## RECORDS SHOWN

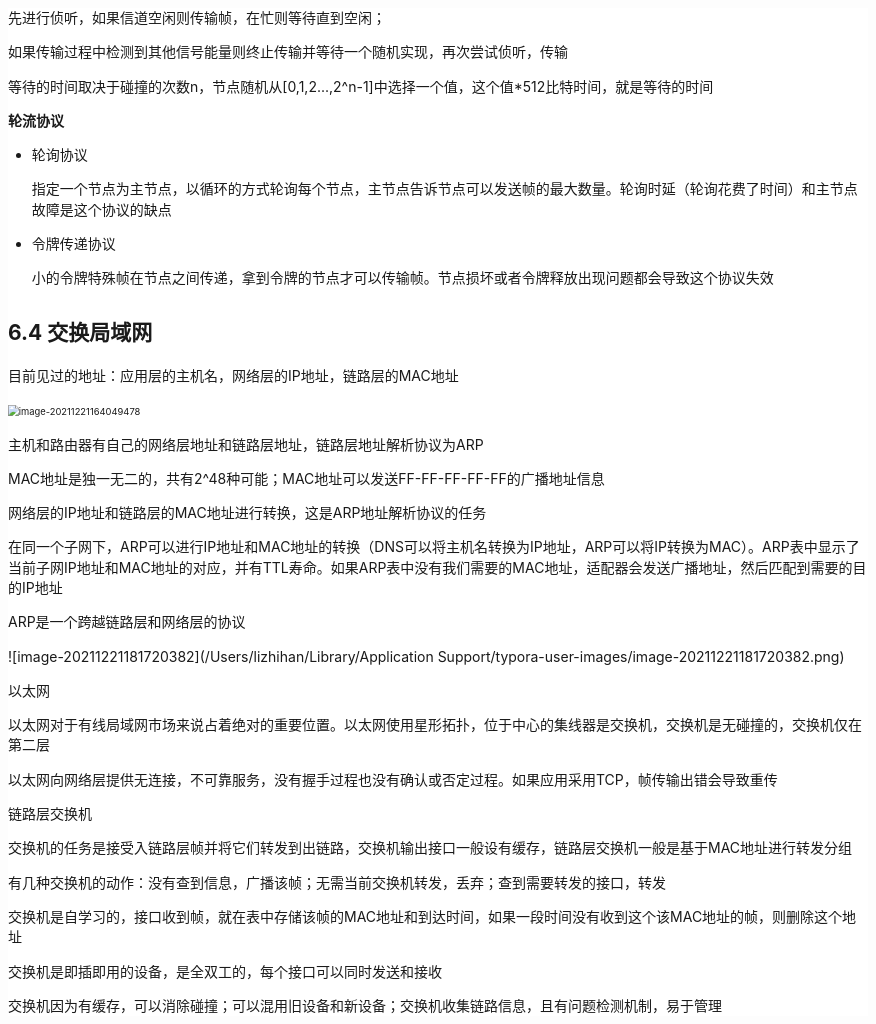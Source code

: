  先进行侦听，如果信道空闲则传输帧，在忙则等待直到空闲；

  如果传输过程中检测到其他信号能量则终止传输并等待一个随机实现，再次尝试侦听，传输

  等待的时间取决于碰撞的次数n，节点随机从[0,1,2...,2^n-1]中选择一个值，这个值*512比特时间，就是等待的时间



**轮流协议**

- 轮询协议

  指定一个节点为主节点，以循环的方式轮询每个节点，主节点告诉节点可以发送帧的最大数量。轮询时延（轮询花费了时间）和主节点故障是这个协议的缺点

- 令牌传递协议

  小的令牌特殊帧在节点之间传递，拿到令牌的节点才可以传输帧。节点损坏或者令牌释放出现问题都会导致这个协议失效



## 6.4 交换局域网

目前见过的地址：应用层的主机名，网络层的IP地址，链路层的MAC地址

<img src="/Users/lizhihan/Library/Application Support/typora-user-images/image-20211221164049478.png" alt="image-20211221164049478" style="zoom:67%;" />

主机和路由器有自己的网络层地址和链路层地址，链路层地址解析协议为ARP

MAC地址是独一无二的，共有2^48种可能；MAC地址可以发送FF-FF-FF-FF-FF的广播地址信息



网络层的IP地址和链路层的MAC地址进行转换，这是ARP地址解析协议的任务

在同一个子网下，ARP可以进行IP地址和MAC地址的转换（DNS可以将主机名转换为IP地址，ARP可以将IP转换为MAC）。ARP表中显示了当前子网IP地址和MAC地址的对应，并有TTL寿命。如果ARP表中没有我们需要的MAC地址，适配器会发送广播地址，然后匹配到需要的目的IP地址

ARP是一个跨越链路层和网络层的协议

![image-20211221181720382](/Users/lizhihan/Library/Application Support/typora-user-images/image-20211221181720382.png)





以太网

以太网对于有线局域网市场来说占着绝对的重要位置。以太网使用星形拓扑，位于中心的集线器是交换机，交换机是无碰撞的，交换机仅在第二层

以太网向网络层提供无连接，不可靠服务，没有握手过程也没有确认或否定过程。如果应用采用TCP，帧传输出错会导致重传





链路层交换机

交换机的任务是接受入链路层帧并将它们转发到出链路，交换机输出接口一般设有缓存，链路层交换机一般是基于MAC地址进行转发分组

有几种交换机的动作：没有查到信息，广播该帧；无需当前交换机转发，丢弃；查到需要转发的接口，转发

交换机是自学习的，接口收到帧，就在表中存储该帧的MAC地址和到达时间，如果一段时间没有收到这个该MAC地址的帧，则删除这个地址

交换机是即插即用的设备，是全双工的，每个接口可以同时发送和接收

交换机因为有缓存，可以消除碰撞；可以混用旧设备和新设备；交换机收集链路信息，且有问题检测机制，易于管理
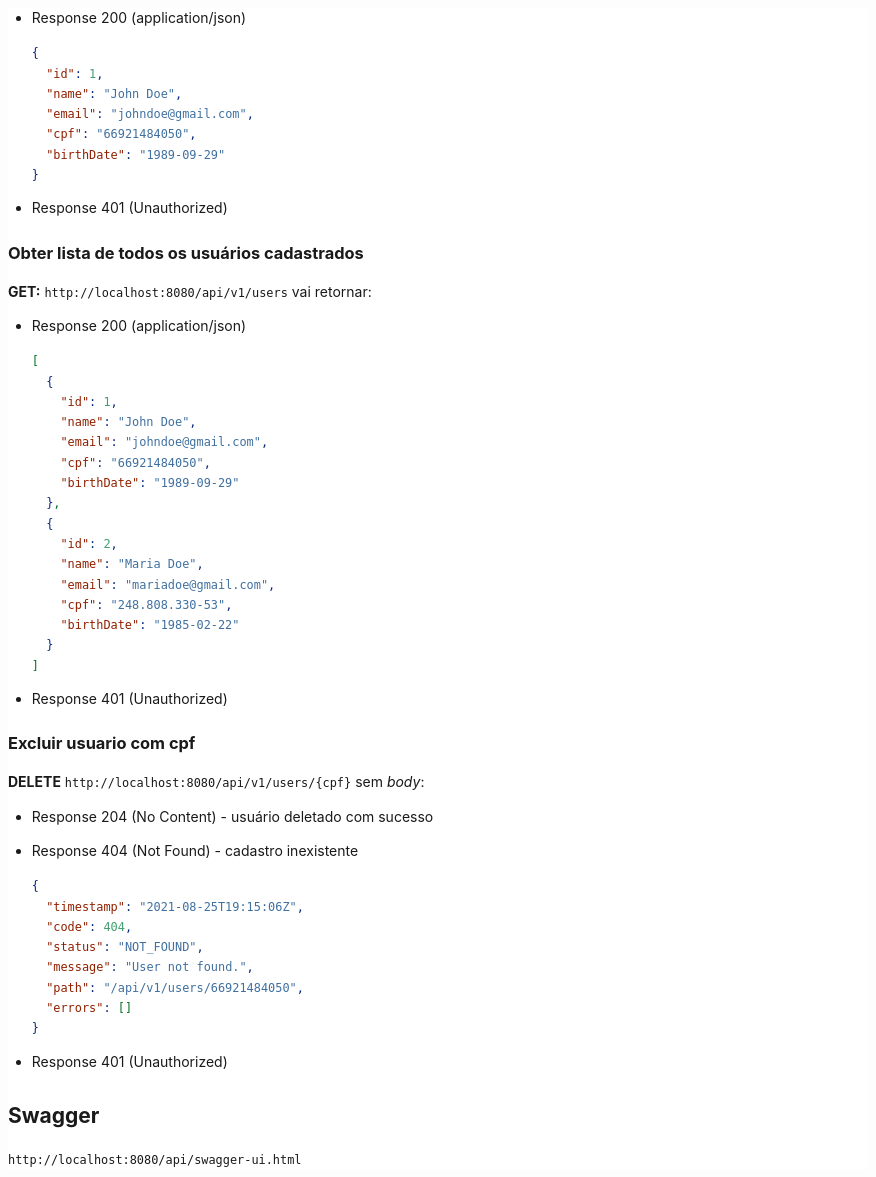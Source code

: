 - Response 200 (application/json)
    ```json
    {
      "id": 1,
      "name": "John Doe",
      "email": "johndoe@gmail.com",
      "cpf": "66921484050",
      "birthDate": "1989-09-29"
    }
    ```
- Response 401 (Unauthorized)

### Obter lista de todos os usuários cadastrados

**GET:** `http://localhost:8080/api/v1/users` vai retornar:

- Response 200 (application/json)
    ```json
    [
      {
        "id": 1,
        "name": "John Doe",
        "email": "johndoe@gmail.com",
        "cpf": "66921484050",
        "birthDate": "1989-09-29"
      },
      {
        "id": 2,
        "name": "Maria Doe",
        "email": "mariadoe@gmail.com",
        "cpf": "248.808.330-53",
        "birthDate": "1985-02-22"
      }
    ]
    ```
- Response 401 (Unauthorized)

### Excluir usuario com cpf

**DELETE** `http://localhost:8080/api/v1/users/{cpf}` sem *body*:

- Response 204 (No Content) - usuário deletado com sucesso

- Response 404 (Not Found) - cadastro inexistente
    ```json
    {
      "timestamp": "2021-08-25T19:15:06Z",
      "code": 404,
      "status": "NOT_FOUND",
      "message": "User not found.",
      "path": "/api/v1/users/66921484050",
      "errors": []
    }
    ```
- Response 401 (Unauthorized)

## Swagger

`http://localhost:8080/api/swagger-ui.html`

## PROBLEM TO SOLVE
The material above should be repeated word for word, with every picture omitted.

## EXERCISE OUTPUT
Source code

:  先进行侦听，如果信道空闲则传输帧，在忙则等待直到空闲；

  如果传输过程中检测到其他信号能量则终止传输并等待一个随机实现，再次尝试侦听，传输

  等待的时间取决于碰撞的次数n，节点随机从[0,1,2...,2^n-1]中选择一个值，这个值*512比特时间，就是等待的时间



**轮流协议**

- 轮询协议

  指定一个节点为主节点，以循环的方式轮询每个节点，主节点告诉节点可以发送帧的最大数量。轮询时延（轮询花费了时间）和主节点故障是这个协议的缺点

- 令牌传递协议

  小的令牌特殊帧在节点之间传递，拿到令牌的节点才可以传输帧。节点损坏或者令牌释放出现问题都会导致这个协议失效



## 6.4 交换局域网

目前见过的地址：应用层的主机名，网络层的IP地址，链路层的MAC地址

<img src="/Users/lizhihan/Library/Application Support/typora-user-images/image-20211221164049478.png" alt="image-20211221164049478" style="zoom:67%;" />

主机和路由器有自己的网络层地址和链路层地址，链路层地址解析协议为ARP

MAC地址是独一无二的，共有2^48种可能；MAC地址可以发送FF-FF-FF-FF-FF的广播地址信息



网络层的IP地址和链路层的MAC地址进行转换，这是ARP地址解析协议的任务

在同一个子网下，ARP可以进行IP地址和MAC地址的转换（DNS可以将主机名转换为IP地址，ARP可以将IP转换为MAC）。ARP表中显示了当前子网IP地址和MAC地址的对应，并有TTL寿命。如果ARP表中没有我们需要的MAC地址，适配器会发送广播地址，然后匹配到需要的目的IP地址

ARP是一个跨越链路层和网络层的协议

![image-20211221181720382](/Users/lizhihan/Library/Application Support/typora-user-images/image-20211221181720382.png)





以太网

以太网对于有线局域网市场来说占着绝对的重要位置。以太网使用星形拓扑，位于中心的集线器是交换机，交换机是无碰撞的，交换机仅在第二层

以太网向网络层提供无连接，不可靠服务，没有握手过程也没有确认或否定过程。如果应用采用TCP，帧传输出错会导致重传





链路层交换机

交换机的任务是接受入链路层帧并将它们转发到出链路，交换机输出接口一般设有缓存，链路层交换机一般是基于MAC地址进行转发分组

有几种交换机的动作：没有查到信息，广播该帧；无需当前交换机转发，丢弃；查到需要转发的接口，转发

交换机是自学习的，接口收到帧，就在表中存储该帧的MAC地址和到达时间，如果一段时间没有收到这个该MAC地址的帧，则删除这个地址

交换机是即插即用的设备，是全双工的，每个接口可以同时发送和接收

交换机因为有缓存，可以消除碰撞；可以混用旧设备和新设备；交换机收集链路信息，且有问题检测机制，易于管理
Source code

: - Response 200 (application/json)
    ```json
    {
      "id": 1,
      "name": "John Doe",
      "email": "johndoe@gmail.com",
      "cpf": "66921484050",
      "birthDate": "1989-09-29"
    }
    ```
- Response 401 (Unauthorized)

### Obter lista de todos os usuários cadastrados

**GET:** `http://localhost:8080/api/v1/users` vai retornar:

- Response 200 (application/json)
    ```json
    [
      {
        "id": 1,
        "name": "John Doe",
        "email": "johndoe@gmail.com",
        "cpf": "66921484050",
        "birthDate": "1989-09-29"
      },
      {
        "id": 2,
        "name": "Maria Doe",
        "email": "mariadoe@gmail.com",
        "cpf": "248.808.330-53",
        "birthDate": "1985-02-22"
      }
    ]
    ```
- Response 401 (Unauthorized)

### Excluir usuario com cpf

**DELETE** `http://localhost:8080/api/v1/users/{cpf}` sem *body*:

- Response 204 (No Content) - usuário deletado com sucesso

- Response 404 (Not Found) - cadastro inexistente
    ```json
    {
      "timestamp": "2021-08-25T19:15:06Z",
      "code": 404,
      "status": "NOT_FOUND",
      "message": "User not found.",
      "path": "/api/v1/users/66921484050",
      "errors": []
    }
    ```
- Response 401 (Unauthorized)

## Swagger

`http://localhost:8080/api/swagger-ui.html`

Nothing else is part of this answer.